When user service data is transmitted through the LSP in the bearer network, the message format of the user service data changes accordingly. Figure 6 is a format diagram of the user service data message at this time. As shown in Figure 6, the user data message includes : link layer message header 501, LSP label stack 601, IP message header 502 and user service payload data 503. In the bearer network, each hop LSP has its own label, and the self-label of each hop LSP and the labels of the previous few hops LSP are stored in the label stack 601 of the hop LSP, and the number of labels stored in the LSP label stack 601 is determined by Relative path Tag stack depth (RTD, Relative path Tag stack Depth) is expressed, that is, in the entire LSP set, the number of LSP hops that each hop LSP has passed relative to the initial CN. For example, the RTD of the first-hop LSP is 1, the RTD of the second-hop LSP is 2, the RTD of the third-hop LSP is 3, and so on. In the differentiated services model with an independent bearer control layer, there is also a specification attribute for the bearer network resource manager, that is, the maximum path tag stack depth (MTD, Max path Tag stack depth), MTD indicates that the service connection is in the entire LSP set , the maximum number of LSP hops allowed to pass, and the value of MTD can be defined according to the scale of the network.

The LSP label stack 601 is a newly added overhead and also occupies bandwidth, so the bandwidth occupied by the LSP label stack 601 should be included when allocating bandwidth. The number of bytes occupied by the newly added overhead is the length of the LSP label stack 601, and the length of the LSP label stack 601=RTD×the number of bytes occupied by each label, and because in the user data service message, the label stack The byte length of each label is 4 bytes, so the length of the LSP label stack is RTD×4.

Since the bandwidth is not only related to the length of the message, but also related to the transmission frequency of the message, and the length of the message transmitted every moment is also variable, so the maximum peak packet length (MPPL, MaxPeak Packet Length) is used to determine Indicates the message that occupies the largest bandwidth in the user's service connection, and the MPPL is the maximum message length of a single data packet under the peak bandwidth of the user's service connection; The data packet is the maximum transmission unit (MTU, Max Transfer Unit); between CN and CN, among all the LSPs that the business connection can pass through, the data packet with the smallest MTU value is the maximum path transmission unit (PMTU, Path Max Transfer Unit).

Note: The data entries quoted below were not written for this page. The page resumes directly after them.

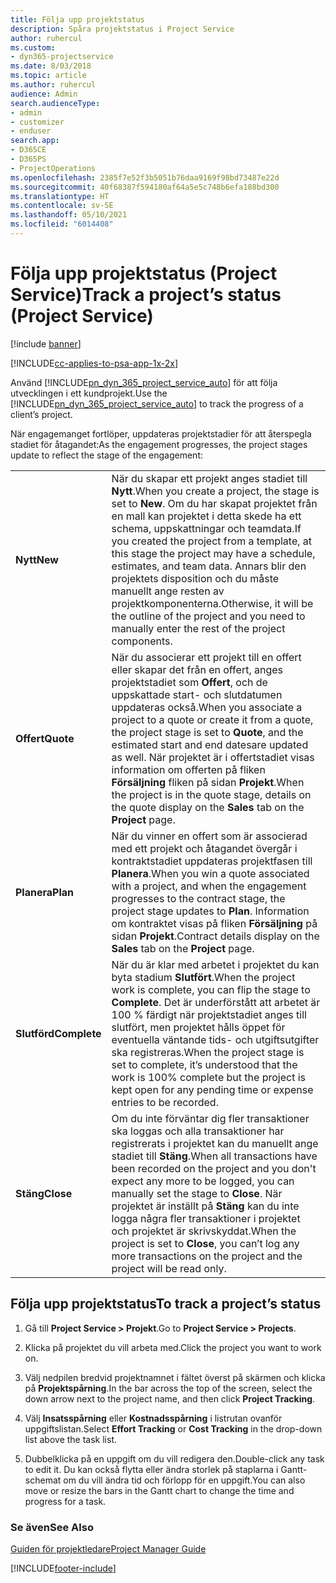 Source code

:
 ```yaml
---
title: Följa upp projektstatus
description: Spåra projektstatus i Project Service
author: ruhercul
ms.custom:
- dyn365-projectservice
ms.date: 8/03/2018
ms.topic: article
ms.author: ruhercul
audience: Admin
search.audienceType:
- admin
- customizer
- enduser
search.app:
- D365CE
- D365PS
- ProjectOperations
ms.openlocfilehash: 2385f7e52f3b5051b76daa9169f98bd73487e22d
ms.sourcegitcommit: 40f68387f594180af64a5e5c748b6efa188bd300
ms.translationtype: HT
ms.contentlocale: sv-SE
ms.lasthandoff: 05/10/2021
ms.locfileid: "6014408"
---
```

# <a name="track-a-projects-status-project-service"></a><span data-ttu-id="77901-103">Följa upp projektstatus (Project Service)</span><span class="sxs-lookup"><span data-stu-id="77901-103">Track a project’s status (Project Service)</span></span>

[!include [banner](../includes/psa-now-project-operations.md)]

[!INCLUDE[cc-applies-to-psa-app-1x-2x](../includes/cc-applies-to-psa-app-1x-2x.md)]

<span data-ttu-id="77901-104">Använd [!INCLUDE[pn_dyn_365_project_service_auto](../includes/pn-dyn-365-project-service-auto.md)] för att följa utvecklingen i ett kundprojekt.</span><span class="sxs-lookup"><span data-stu-id="77901-104">Use the [!INCLUDE[pn_dyn_365_project_service_auto](../includes/pn-dyn-365-project-service-auto.md)] to track the progress of a client’s project.</span></span>  

<span data-ttu-id="77901-105">När engagemanget fortlöper, uppdateras projektstadier för att återspegla stadiet för åtagandet:</span><span class="sxs-lookup"><span data-stu-id="77901-105">As the engagement progresses, the project stages update to reflect the stage of the engagement:</span></span>  


|              |                                                                                                                                                                                                                                                                                                  |
|--------------|--------------------------------------------------------------------------------------------------------------------------------------------------------------------------------------------------------------------------------------------------------------------------------------------------|
|   <span data-ttu-id="77901-106">**Nytt**</span><span class="sxs-lookup"><span data-stu-id="77901-106">**New**</span></span>    | <span data-ttu-id="77901-107">När du skapar ett projekt anges stadiet till **Nytt**.</span><span class="sxs-lookup"><span data-stu-id="77901-107">When you create a project, the stage is set to **New**.</span></span> <span data-ttu-id="77901-108">Om du har skapat projektet från en mall kan projektet i detta skede ha ett schema, uppskattningar och teamdata.</span><span class="sxs-lookup"><span data-stu-id="77901-108">If you created the project from a template, at this stage the project may have a schedule, estimates, and team data.</span></span> <span data-ttu-id="77901-109">Annars blir den projektets disposition och du måste manuellt ange resten av projektkomponenterna.</span><span class="sxs-lookup"><span data-stu-id="77901-109">Otherwise, it will be the outline of the project and you need to manually enter the rest of the project components.</span></span> |
|  <span data-ttu-id="77901-110">**Offert**</span><span class="sxs-lookup"><span data-stu-id="77901-110">**Quote**</span></span>   |      <span data-ttu-id="77901-111">När du associerar ett projekt till en offert eller skapar det från en offert, anges projektstadiet som **Offert**, och de uppskattade start- och slutdatumen uppdateras också.</span><span class="sxs-lookup"><span data-stu-id="77901-111">When you associate a project to a quote or create it from a quote, the project stage is set to **Quote**, and the estimated start and end datesare updated as well.</span></span> <span data-ttu-id="77901-112">När projektet är i offertstadiet visas information om offerten på fliken **Försäljning** fliken på sidan **Projekt**.</span><span class="sxs-lookup"><span data-stu-id="77901-112">When the project is in the quote stage, details on the quote display on the **Sales** tab on the **Project** page.</span></span>      |
|   <span data-ttu-id="77901-113">**Planera**</span><span class="sxs-lookup"><span data-stu-id="77901-113">**Plan**</span></span>   |                                     <span data-ttu-id="77901-114">När du vinner en offert som är associerad med ett projekt och åtagandet övergår i kontraktstadiet uppdateras projektfasen till **Planera**.</span><span class="sxs-lookup"><span data-stu-id="77901-114">When you win a quote associated with a project, and when the engagement progresses to the contract stage, the project stage updates to **Plan**.</span></span> <span data-ttu-id="77901-115">Information om kontraktet visas på fliken **Försäljning** på sidan **Projekt**.</span><span class="sxs-lookup"><span data-stu-id="77901-115">Contract details display on the **Sales** tab on the **Project** page.</span></span>                                      |
| <span data-ttu-id="77901-116">**Slutförd**</span><span class="sxs-lookup"><span data-stu-id="77901-116">**Complete**</span></span> |                    <span data-ttu-id="77901-117">När du är klar med arbetet i projektet du kan byta stadium **Slutfört**.</span><span class="sxs-lookup"><span data-stu-id="77901-117">When the project work is complete, you can flip the stage to **Complete**.</span></span> <span data-ttu-id="77901-118">Det är underförstått att arbetet är 100 % färdigt när projektstadiet anges till slutfört, men projektet hålls öppet för eventuella väntande tids- och utgiftsutgifter ska registreras.</span><span class="sxs-lookup"><span data-stu-id="77901-118">When the project stage is set to complete, it’s understood that the work is 100% complete but the project is kept open for any pending time or expense entries to be recorded.</span></span>                     |
|  <span data-ttu-id="77901-119">**Stäng**</span><span class="sxs-lookup"><span data-stu-id="77901-119">**Close**</span></span>   |           <span data-ttu-id="77901-120">Om du inte förväntar dig fler transaktioner ska loggas och alla transaktioner har registrerats i projektet kan du manuellt ange stadiet till **Stäng**.</span><span class="sxs-lookup"><span data-stu-id="77901-120">When all transactions have been recorded on the project and you don't expect any more to be logged, you can manually set the stage to **Close**.</span></span> <span data-ttu-id="77901-121">När projektet är inställt på **Stäng** kan du inte logga några fler transaktioner i projektet och projektet är skrivskyddat.</span><span class="sxs-lookup"><span data-stu-id="77901-121">When the project is set to **Close**, you can’t log any more transactions on the project and the project will be read only.</span></span>           |

## <a name="to-track-a-projects-status"></a><span data-ttu-id="77901-122">Följa upp projektstatus</span><span class="sxs-lookup"><span data-stu-id="77901-122">To track a project’s status</span></span>  

1.  <span data-ttu-id="77901-123">Gå till **Project Service > Projekt**.</span><span class="sxs-lookup"><span data-stu-id="77901-123">Go to **Project Service > Projects**.</span></span>  

2.  <span data-ttu-id="77901-124">Klicka på projektet du vill arbeta med.</span><span class="sxs-lookup"><span data-stu-id="77901-124">Click the project you want to work on.</span></span>  

3.  <span data-ttu-id="77901-125">Välj nedpilen bredvid projektnamnet i fältet överst på skärmen och klicka på **Projektspårning**.</span><span class="sxs-lookup"><span data-stu-id="77901-125">In the bar across the top of the screen, select the down arrow next to the project name, and then click **Project Tracking**.</span></span>  

4.  <span data-ttu-id="77901-126">Välj **Insatsspårning** eller **Kostnadsspårning** i listrutan ovanför uppgiftslistan.</span><span class="sxs-lookup"><span data-stu-id="77901-126">Select **Effort Tracking** or **Cost Tracking** in the drop-down list above the task list.</span></span>  

5.  <span data-ttu-id="77901-127">Dubbelklicka på en uppgift om du vill redigera den.</span><span class="sxs-lookup"><span data-stu-id="77901-127">Double-click any task to edit it.</span></span> <span data-ttu-id="77901-128">Du kan också flytta eller ändra storlek på staplarna i Gantt-schemat om du vill ändra tid och förlopp för en uppgift.</span><span class="sxs-lookup"><span data-stu-id="77901-128">You can also move or resize the bars in the Gantt chart to change the time and progress for a task.</span></span>  

### <a name="see-also"></a><span data-ttu-id="77901-129">Se även</span><span class="sxs-lookup"><span data-stu-id="77901-129">See Also</span></span>  
 [<span data-ttu-id="77901-130">Guiden för projektledare</span><span class="sxs-lookup"><span data-stu-id="77901-130">Project Manager Guide</span></span>](../psa/project-manager-guide.md)


[!INCLUDE[footer-include](../includes/footer-banner.md)]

In peak conditions, the message length of the largest data packet of the user service is: the original message length + the newly added overhead length, that is, (MPPL+4×RTD). When (MPPL+4×RTD)<=PMTU, as shown in Figure 6, compared to the user's original ordinary data packet shown in Figure 5, the new overhead of the data packet is the LSP label stack 601, so when obtaining the bandwidth To include the bandwidth occupied by the added overhead, the added overhead is: the length of the LSP label stack 601 , that is, RTD×4.

When (MPPL+4×RTD)>PMTU, the current LSP does not allow the data packet of the user service to pass through, so at this time, the data packet must be fragmented, that is, the payload data of the user service in a data packet is divided into Load two data packets, and these two data packets can pass through the current LSP, as shown in Figure 7, the user's original data packet is divided into data packet 701 and data packet 702, data packet 701 includes: link layer message Header 501, LSP label stack 601, IP packet header 502 and the first part 703 of user service payload data 503; Data packet 702 includes: link layer packet header 501, LSP label stack 601, IP packet header 502 and user The remainder 704 of the traffic payload data 503 . Compared with the user's original data packet shown in Figure 5, the LSP label stack 601 in the data packet 701 is an additional overhead of 1, and the link layer header 501, LSP label stack 601 and IP packet in the data packet 702 The header 502 is the new overhead 2, so these two parts of the new overhead should be taken into account when obtaining the bandwidth, so the new overhead of the entire data packet is: new overhead 1 + new overhead 2 = LSP label stack length × 2+ (link layer header length+IP header length), where the length of the LSP label stack is: RTD×the number of bytes occupied by each label, that is, RTD×4.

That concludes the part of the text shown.